The work of London-based artist Mona Hatoum (b. 1952) addresses the growing unease of an ever-expanding world that is as technologically networked as it is fractured by war and exile. Best known for sculptures that transform domestic objects such as kitchen utensils or cribs into things strange and threatening, she conducts multilayered investigations of the body, politics, and gender that express a powerful and pervasive sense of precariousness. This copiously illustrated presentation of the artist’s oeuvre offers critical and art historical essays by Michelle White and Anna C. Chave and imaginative texts by Rebecca Solnit and Adania Shibli that contextualize Hatoum’s work as well as extensive discussions on a selection of significant sculptures and installations. Published in conjunction with the artist’s first major United States exhibition in twenty years, the publication features photographs of the show installed in the Menil Collection’s renowned Renzo Piano-designed building.
About the Authors
Michelle White is Senior Curator at the Menil Collection, Houston, where she recently curated exhibitions on Barnett Newman (2015), Lee Bontecou (2014), and Richard Serra (2011). She was a major contributor to all three associated catalogues.

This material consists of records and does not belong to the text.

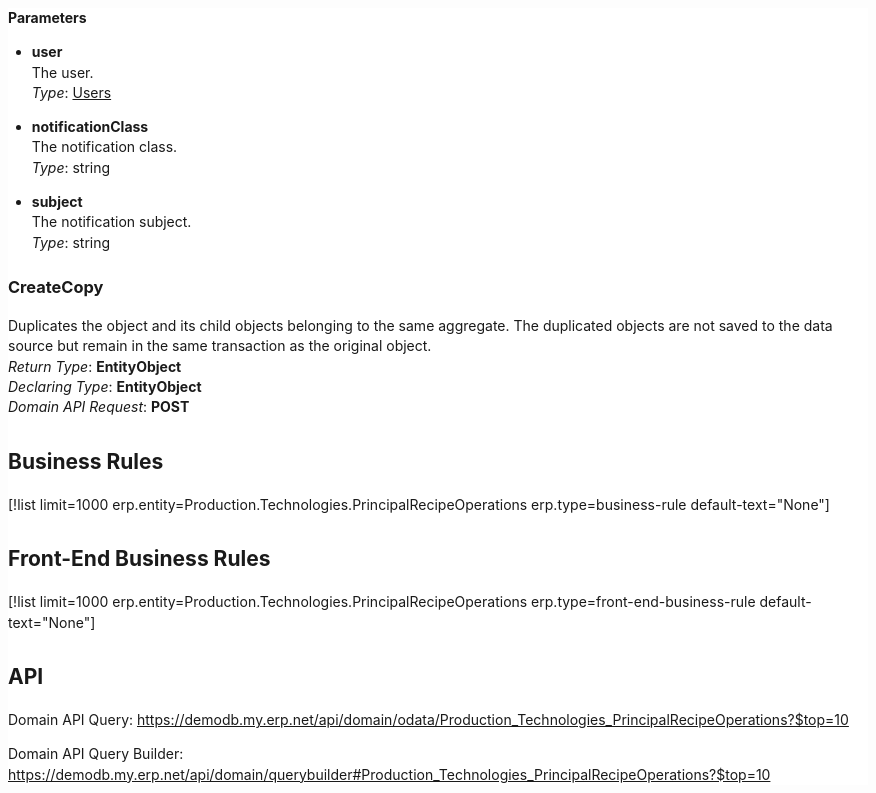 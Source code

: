 **Parameters**  
  * **user**  
    The user.  
    _Type_: [Users](Systems.Security.Users.md)  

  * **notificationClass**  
    The notification class.  
    _Type_: string  

  * **subject**  
    The notification subject.  
    _Type_: string  


### CreateCopy

Duplicates the object and its child objects belonging to the same aggregate.              The duplicated objects are not saved to the data source but remain in the same transaction as the original object.  
_Return Type_: **EntityObject**  
_Declaring Type_: **EntityObject**  
_Domain API Request_: **POST**  


## Business Rules

[!list limit=1000 erp.entity=Production.Technologies.PrincipalRecipeOperations erp.type=business-rule default-text="None"]

## Front-End Business Rules

[!list limit=1000 erp.entity=Production.Technologies.PrincipalRecipeOperations erp.type=front-end-business-rule default-text="None"]

## API

Domain API Query:
<https://demodb.my.erp.net/api/domain/odata/Production_Technologies_PrincipalRecipeOperations?$top=10>

Domain API Query Builder:
<https://demodb.my.erp.net/api/domain/querybuilder#Production_Technologies_PrincipalRecipeOperations?$top=10>

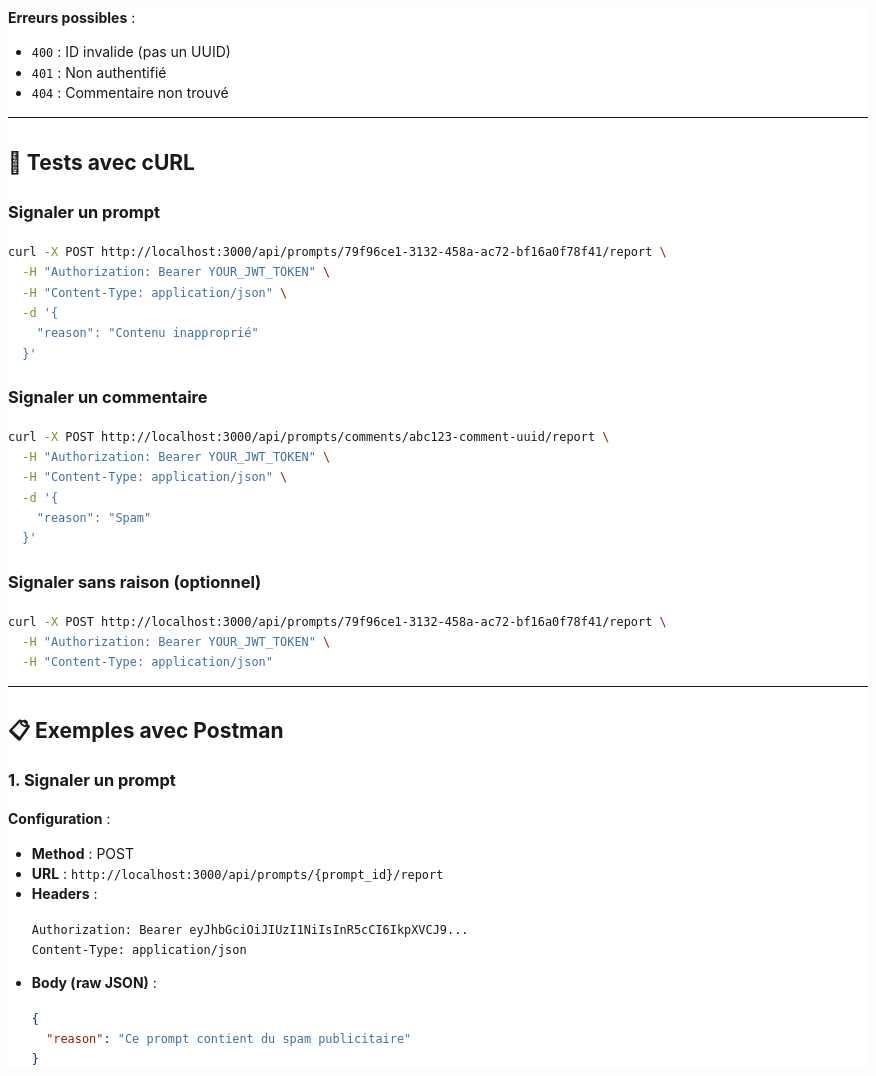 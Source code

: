 **Erreurs possibles** :
- `400` : ID invalide (pas un UUID)
- `401` : Non authentifié
- `404` : Commentaire non trouvé

---

## 🧪 Tests avec cURL

### Signaler un prompt

```bash
curl -X POST http://localhost:3000/api/prompts/79f96ce1-3132-458a-ac72-bf16a0f78f41/report \
  -H "Authorization: Bearer YOUR_JWT_TOKEN" \
  -H "Content-Type: application/json" \
  -d '{
    "reason": "Contenu inapproprié"
  }'
```

### Signaler un commentaire

```bash
curl -X POST http://localhost:3000/api/prompts/comments/abc123-comment-uuid/report \
  -H "Authorization: Bearer YOUR_JWT_TOKEN" \
  -H "Content-Type: application/json" \
  -d '{
    "reason": "Spam"
  }'
```

### Signaler sans raison (optionnel)

```bash
curl -X POST http://localhost:3000/api/prompts/79f96ce1-3132-458a-ac72-bf16a0f78f41/report \
  -H "Authorization: Bearer YOUR_JWT_TOKEN" \
  -H "Content-Type: application/json"
```

---

## 📋 Exemples avec Postman

### 1. Signaler un prompt

**Configuration** :
- **Method** : POST
- **URL** : `http://localhost:3000/api/prompts/{prompt_id}/report`
- **Headers** :
  ```
  Authorization: Bearer eyJhbGciOiJIUzI1NiIsInR5cCI6IkpXVCJ9...
  Content-Type: application/json
  ```
- **Body (raw JSON)** :
  ```json
  {
    "reason": "Ce prompt contient du spam publicitaire"
  }
  ```
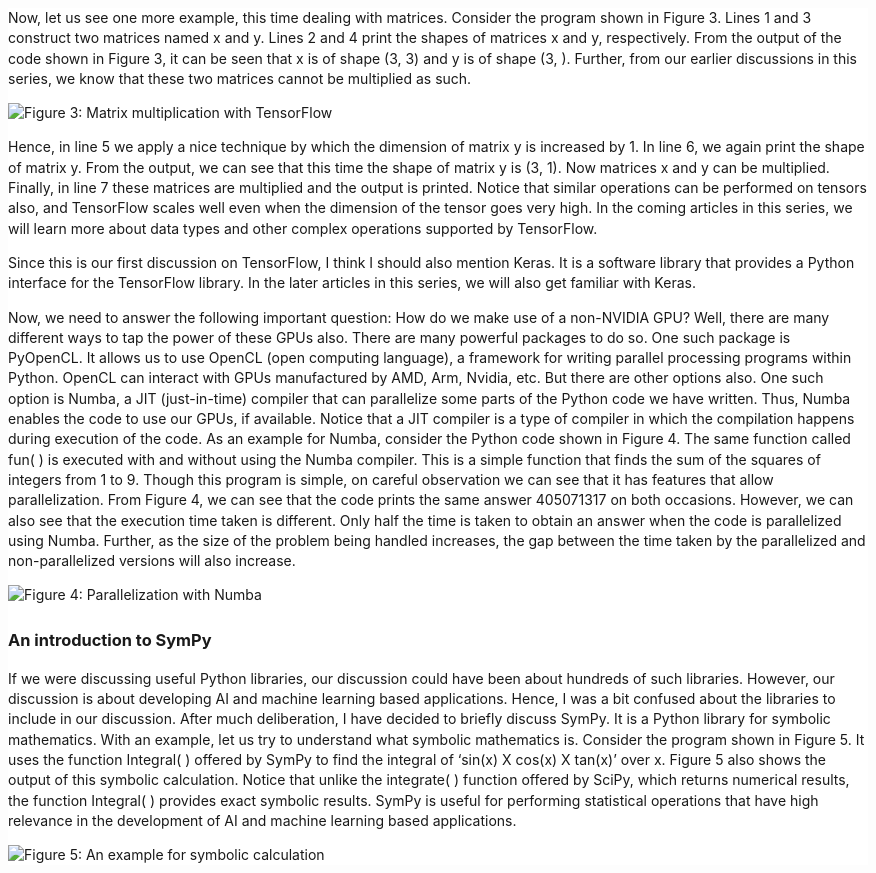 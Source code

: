 Now, let us see one more example, this time dealing with matrices. Consider the program shown in Figure 3. Lines 1 and 3 construct two matrices named x and y. Lines 2 and 4 print the shapes of matrices x and y, respectively. From the output of the code shown in Figure 3, it can be seen that x is of shape (3, 3) and y is of shape (3, ). Further, from our earlier discussions in this series, we know that these two matrices cannot be multiplied as such.

![Figure 3: Matrix multiplication with TensorFlow][3]

Hence, in line 5 we apply a nice technique by which the dimension of matrix y is increased by 1. In line 6, we again print the shape of matrix y. From the output, we can see that this time the shape of matrix y is (3, 1). Now matrices x and y can be multiplied. Finally, in line 7 these matrices are multiplied and the output is printed. Notice that similar operations can be performed on tensors also, and TensorFlow scales well even when the dimension of the tensor goes very high. In the coming articles in this series, we will learn more about data types and other complex operations supported by TensorFlow.

Since this is our first discussion on TensorFlow, I think I should also mention Keras. It is a software library that provides a Python interface for the TensorFlow library. In the later articles in this series, we will also get familiar with Keras.

Now, we need to answer the following important question: How do we make use of a non-NVIDIA GPU? Well, there are many different ways to tap the power of these GPUs also. There are many powerful packages to do so. One such package is PyOpenCL. It allows us to use OpenCL (open computing language), a framework for writing parallel processing programs within Python. OpenCL can interact with GPUs manufactured by AMD, Arm, Nvidia, etc. But there are other options also. One such option is Numba, a JIT (just-in-time) compiler that can parallelize some parts of the Python code we have written. Thus, Numba enables the code to use our GPUs, if available. Notice that a JIT compiler is a type of compiler in which the compilation happens during execution of the code. As an example for Numba, consider the Python code shown in Figure 4. The same function called fun( ) is executed with and without using the Numba compiler. This is a simple function that finds the sum of the squares of integers from 1 to 9. Though this program is simple, on careful observation we can see that it has features that allow parallelization. From Figure 4, we can see that the code prints the same answer 405071317 on both occasions. However, we can also see that the execution time taken is different. Only half the time is taken to obtain an answer when the code is parallelized using Numba. Further, as the size of the problem being handled increases, the gap between the time taken by the parallelized and non-parallelized versions will also increase.

![Figure 4: Parallelization with Numba][4]

### An introduction to SymPy

If we were discussing useful Python libraries, our discussion could have been about hundreds of such libraries. However, our discussion is about developing AI and machine learning based applications. Hence, I was a bit confused about the libraries to include in our discussion. After much deliberation, I have decided to briefly discuss SymPy. It is a Python library for symbolic mathematics. With an example, let us try to understand what symbolic mathematics is. Consider the program shown in Figure 5. It uses the function Integral( ) offered by SymPy to find the integral of ‘sin(x) X cos(x) X tan(x)’ over x. Figure 5 also shows the output of this symbolic calculation. Notice that unlike the integrate( ) function offered by SciPy, which returns numerical results, the function Integral( ) provides exact symbolic results. SymPy is useful for performing statistical operations that have high relevance in the development of AI and machine learning based applications.

![Figure 5: An example for symbolic calculation][5]


[#]: subject: "AI: An Introduction to Probability"
[#]: via: "https://www.opensourceforu.com/2023/01/ai-an-introduction-to-probability/"
[#]: author: "Deepu Benson https://www.opensourceforu.com/author/deepu-benson/"
[#]: collector: "lujun9972/lctt-scripts-1700446145"
[#]: translator: "toknow-gh"
[#]: reviewer: " "
[#]: publisher: " "
[#]: url: " "
[a]: https://www.opensourceforu.com/author/deepu-benson/
[b]: https://github.com/lujun9972
[1]: https://www.opensourceforu.com/wp-content/uploads/2022/09/Figure-1-Our-first-Python-script-using-TensorFlow.png
[2]: https://www.opensourceforu.com/wp-content/uploads/2022/09/Figure-2-Element-wise-operation-in-TensorFlow-1-590x234.png
[3]: https://www.opensourceforu.com/wp-content/uploads/2022/09/Figure-3-Matrix-multiplication-with-TensorFlow-590x347.png
[4]: https://www.opensourceforu.com/wp-content/uploads/2022/09/Figure-4-Parallelization-with-Numba-590x523.png
[5]: https://www.opensourceforu.com/wp-content/uploads/2022/09/Figure-5-An-example-for-symbolic-calculation-590x233.png
[6]: https://www.opensourceforu.com/wp-content/uploads/2022/09/Figure-6-A-bell-Curve-Courtesy-Wikipedia-1-590x295.png
[7]: https://www.opensourceforu.com/wp-content/uploads/2022/09/Figure-7-Plotting-a-bell-curve.png
[8]: https://www.opensourceforu.com/wp-content/uploads/2022/09/Figure-8-A-better-bell-curve-2-590x344.png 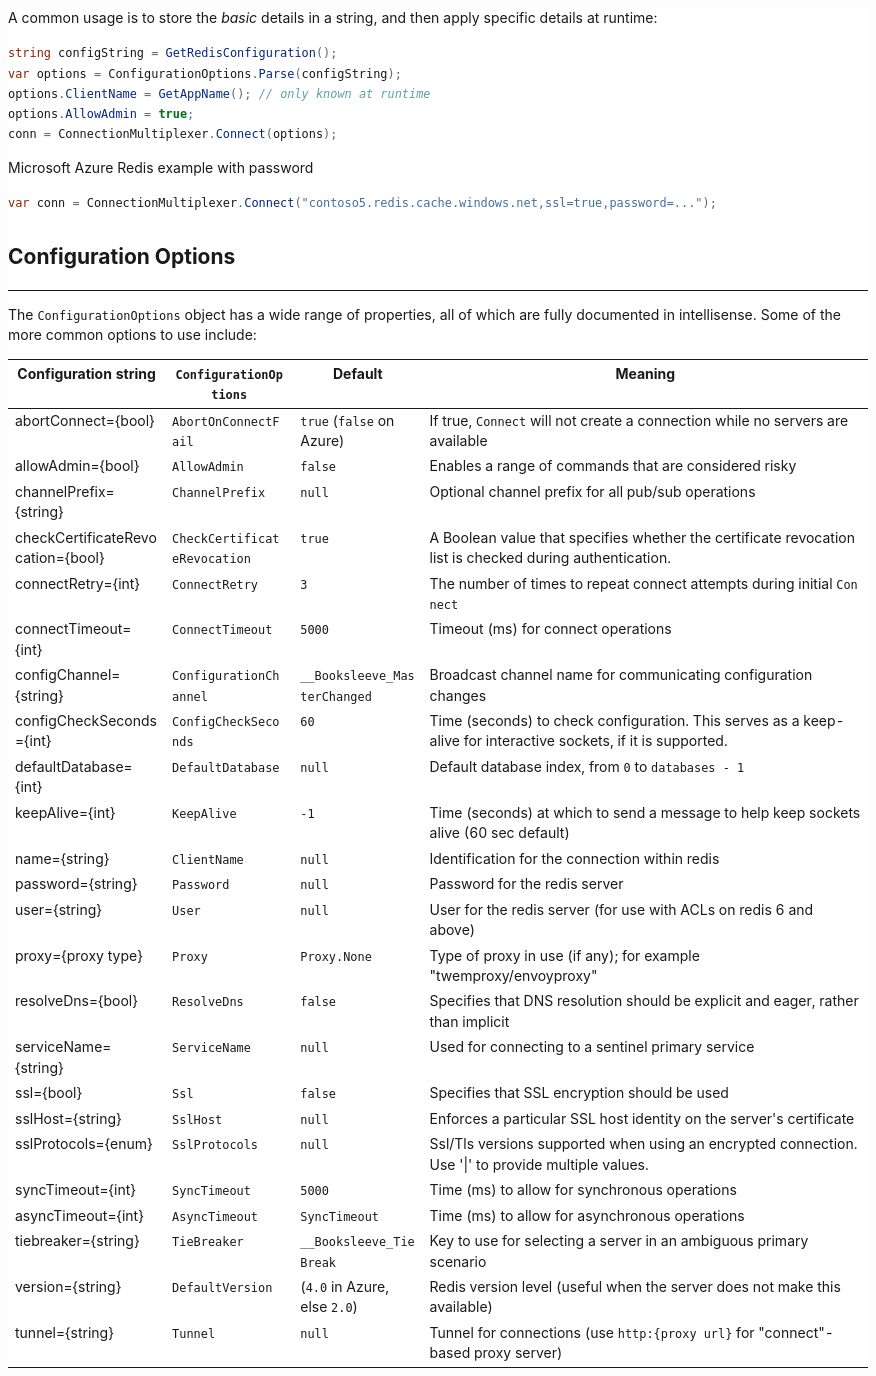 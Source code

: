 A common usage is to store the *basic* details in a string, and then apply specific details at runtime:

```csharp
string configString = GetRedisConfiguration();
var options = ConfigurationOptions.Parse(configString);
options.ClientName = GetAppName(); // only known at runtime
options.AllowAdmin = true;
conn = ConnectionMultiplexer.Connect(options);
```

Microsoft Azure Redis example with password

```csharp
var conn = ConnectionMultiplexer.Connect("contoso5.redis.cache.windows.net,ssl=true,password=...");
```

## Configuration Options
---

The `ConfigurationOptions` object has a wide range of properties, all of which are fully documented in intellisense. Some of the more common options to use include:

| Configuration string   | `ConfigurationOptions` | Default                      | Meaning                                                                                                   |
| ---------------------- | ---------------------- | ---------------------------- | --------------------------------------------------------------------------------------------------------- |
| abortConnect={bool}    | `AbortOnConnectFail`   | `true` (`false` on Azure)    | If true, `Connect` will not create a connection while no servers are available                            |
| allowAdmin={bool}      | `AllowAdmin`           | `false`                      | Enables a range of commands that are considered risky                                                     |
| channelPrefix={string} | `ChannelPrefix`        | `null`                       | Optional channel prefix for all pub/sub operations                                                        |
| checkCertificateRevocation={bool} | `CheckCertificateRevocation` | `true`      | A Boolean value that specifies whether the certificate revocation list is checked during authentication.  |
| connectRetry={int}     | `ConnectRetry`         | `3`                          | The number of times to repeat connect attempts during initial `Connect`                                   |
| connectTimeout={int}   | `ConnectTimeout`       | `5000`                       | Timeout (ms) for connect operations                                                                       |
| configChannel={string} | `ConfigurationChannel` | `__Booksleeve_MasterChanged` | Broadcast channel name for communicating configuration changes                                            |
| configCheckSeconds={int} | `ConfigCheckSeconds` | `60`                         | Time (seconds) to check configuration. This serves as a keep-alive for interactive sockets, if it is supported.     |
| defaultDatabase={int}  | `DefaultDatabase`      | `null`                       | Default database index, from `0` to `databases - 1`                                                       |
| keepAlive={int}        | `KeepAlive`            | `-1`                         | Time (seconds) at which to send a message to help keep sockets alive (60 sec default)                     |
| name={string}          | `ClientName`           | `null`                       | Identification for the connection within redis                                                            |
| password={string}      | `Password`             | `null`                       | Password for the redis server                                                                             |
| user={string}          | `User`                 | `null`                       | User for the redis server (for use with ACLs on redis 6 and above)                                        |
| proxy={proxy type}     | `Proxy`                | `Proxy.None`                 | Type of proxy in use (if any); for example "twemproxy/envoyproxy"                                         |
| resolveDns={bool}      | `ResolveDns`           | `false`                      | Specifies that DNS resolution should be explicit and eager, rather than implicit                          |
| serviceName={string}   | `ServiceName`          | `null`                       | Used for connecting to a sentinel primary service                                                         |
| ssl={bool}             | `Ssl`                  | `false`                      | Specifies that SSL encryption should be used                                                              |
| sslHost={string}       | `SslHost`              | `null`                       | Enforces a particular SSL host identity on the server's certificate                                       |
| sslProtocols={enum}    | `SslProtocols`         | `null`                       | Ssl/Tls versions supported when using an encrypted connection.  Use '\|' to provide multiple values.      |
| syncTimeout={int}      | `SyncTimeout`          | `5000`                       | Time (ms) to allow for synchronous operations                                                             |
| asyncTimeout={int}     | `AsyncTimeout`         | `SyncTimeout`                | Time (ms) to allow for asynchronous operations                                                            |
| tiebreaker={string}    | `TieBreaker`           | `__Booksleeve_TieBreak`      | Key to use for selecting a server in an ambiguous primary scenario                                        |
| version={string}       | `DefaultVersion`       | (`4.0` in Azure, else `2.0`) | Redis version level (useful when the server does not make this available)                                 |
| tunnel={string}        | `Tunnel`               | `null`                       | Tunnel for connections (use `http:{proxy url}` for "connect"-based proxy server)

Anna C. Chave is Professor Emerita of Art History at the Graduate Center CUNY. Over her more than thirty-year career she has contributed to exhibition catalogues on Lynda Benglis, Constantin Brancusi, Valeria Jaudon, and Pat Stier and to a number of additional publications.
Tamara Schenkenberg is Curator at the Pulitzer Arts Foundation. She is the co-author of the forthcoming publication Medardo Rosso: Experiments in Light and Form (2017).
Palestinian writer Adania Shibli is the author of the novels Touch (2010) and We are All Equally Far from Love (2012) and is the two-time winner of the Young Writers Award–Palestine.
Writer, historian, and activist Rebecca Solnit is the author of twenty books on feminism, western and indigenous history, popular power, social change and insurrection, wandering and walking, and hope and disaster, including The Mother of All Questions (2017), Men Explain Things to Me (2015), Hope in the Dark (2006), and A Field Guide to Getting Lost (2005).